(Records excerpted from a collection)
----------

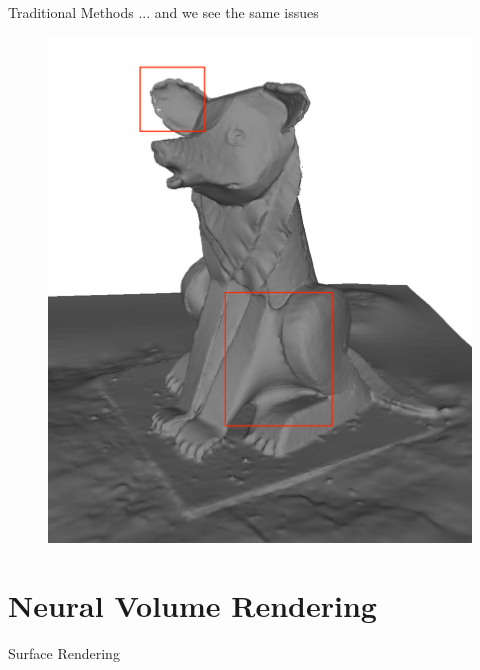 \documentclass[10pt]{beamer}
\begin{document}
\begin{frame}{Traditional Methods}  
    ... and we see the same issues
    \begin{figure}
        \centering
        \includegraphics[width=0.5\linewidth]{figures/intro/psr_issues.png}
    \end{figure}
\end{frame}

\section{Neural Volume Rendering}

{
\begin{frame}{Surface Rendering}
    \begin{figure}
        \centering
        \hspace{3em}
    \end{figure}
\end{frame}
}
\end{document}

----------

What lines above hold the word "begin"? Pull each one out.

• Written response
\begin{document}
\begin{frame}{Traditional Methods}  
    \begin{figure}
\begin{frame}{Surface Rendering}
    \begin{figure}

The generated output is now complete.